Robert Macfarlane is absolutely not what I'm expecting.

Bestselling author, respected University academic, chair of judges for the 2013 Man Booker prize? Forgive me for assuming he'll be a touch – well, snooty.

Thankfully he's quite the opposite. Affable and quick to laugh, Robert is easy-going company as we amble around the elegant gardens of Emmanuel, where he's been a fellow since 2002. “I’m so lucky here in being able to write and teach,” he says, as we settle on a bench. “Those are the two things I love doing - I’m not very good at much else.”

Don’t be fooled: Robert is more Action Man than bookish don. Passionate about the countryside, he's about to go climbing in Scotland before (claustrophobics look away) caving in the Mendips – and it’s his lyrical musings on such adventures that have won him worldwide acclaim.

Born in 1976, Robert grew up in Nottinghamshire “in a very outdoor-loving family. We went wherever there were mountains and islands, which was usually a long way from Nottinghamshire.” Did he always love being outside? “Depends who you ask! In my memory, yes; in my mother’s memory, I refused to take the dog for a walk.”

It was mountains in particular that appealed to a young Robert: “I was an incompetent climber but an avid climber,” he says with a smile, “and that makes for a dangerous climber.”

From the tender age of 6, he braved all manner of rock faces, “until 1999, when I lost my nerve in the Alps. I got to what’s called a ‘donkey ride’, where you reach a fin of rock and you can’t really climb around it. The safest way to get across it is to donkey ride it,” he says, demonstrating how he’d put a leg either side and shuffle forwards on his bottom, “but there was a thousand-foot drop on either side. My mind was willing but my body was not, and we turned back.
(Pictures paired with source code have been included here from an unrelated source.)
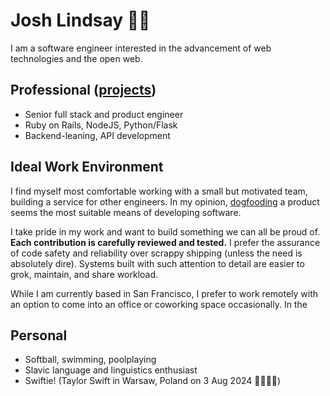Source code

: # Josh Lindsay ✊🏾

I am a software engineer interested in the advancement of web technologies and the open web.

## Professional ([projects](PORTFOLIO.md))

- Senior full stack and product engineer
- Ruby on Rails, NodeJS, Python/Flask
- Backend-leaning, API development

## Ideal Work Environment

I find myself most comfortable working with a small but motivated team, building a service for other engineers. In my opinion, [dogfooding](https://en.wikipedia.org/wiki/Eating_your_own_dog_food) a product seems the most suitable means of developing software.

I take pride in my work and want to build something we can all be proud of. **Each contribution is carefully reviewed and tested.** I prefer the assurance of code safety and reliability over scrappy shipping (unless the need is absolutely dire). Systems built with such attention to detail are easier to grok, maintain, and share workload.

While I am currently based in San Francisco, I prefer to work remotely with an option to come into an office or coworking space occasionally. In the

## Personal

- Softball, swimming, poolplaying
- Slavic language and linguistics enthusiast
- Swiftie! (Taylor Swift in Warsaw, Poland on 3 Aug 2024 💃🔜🇵🇱)
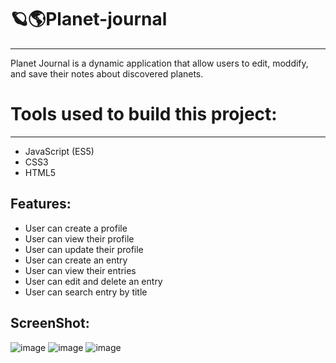 # 🪐🌎Planet-journal
----

Planet Journal is a dynamic application that allow users to edit, moddify, and save their notes about discovered planets. 

# Tools used to build this project:
---
* JavaScript (ES5)
* CSS3
* HTML5

Features:
---
* User can create a profile
* User can view their profile
* User can update their profile
* User can create an entry
* User can view their entries
* User can edit and delete an entry
* User can search entry by title

ScreenShot:
---
![image](https://user-images.githubusercontent.com/69870979/108779885-735de700-751c-11eb-88ae-ca1ff08d2a9f.png)
![image](https://user-images.githubusercontent.com/69870979/108779755-3d206780-751c-11eb-8ce3-120b85e75ccb.png)
![image](https://user-images.githubusercontent.com/69870979/108779835-5cb79000-751c-11eb-895e-00da13b3c19e.png)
“So I just had to think quite hard about what I wanted from the mountains. And it was great, because that began whole 15 years of thinking and writing about our imaginative relationships with places.”

Robert’s first book, Mountains of the Mind (2003), did astonishingly well, beating that year’s Booker winner (DBC Pierre’s Vernon God Little) and Monica Ali’s Brick Lane to win the prestigious Guardian First Book Award. He was just 26.

“It was a total surprise and completely wonderful,” he recalls. “I got a phone call from my editor saying ‘You’ve won!’ just before I went into a governing body meeting, which is where all the fellows sit like a quorum of ravens. I sat there hugging this secret to myself, thinking ‘I just wonder if everything’s changed a little bit?’ And so it had.”

Universally admired, the book went on to win more awards, and was adapted for BBC 4; his second, The Wild Places, was picked up by BBC2, and a recently-resurrected work by (long-dead) Scottish nature writer Nan Shepherd, The Living Mountain, will see a rather reluctant Robert back on our TV screens once again.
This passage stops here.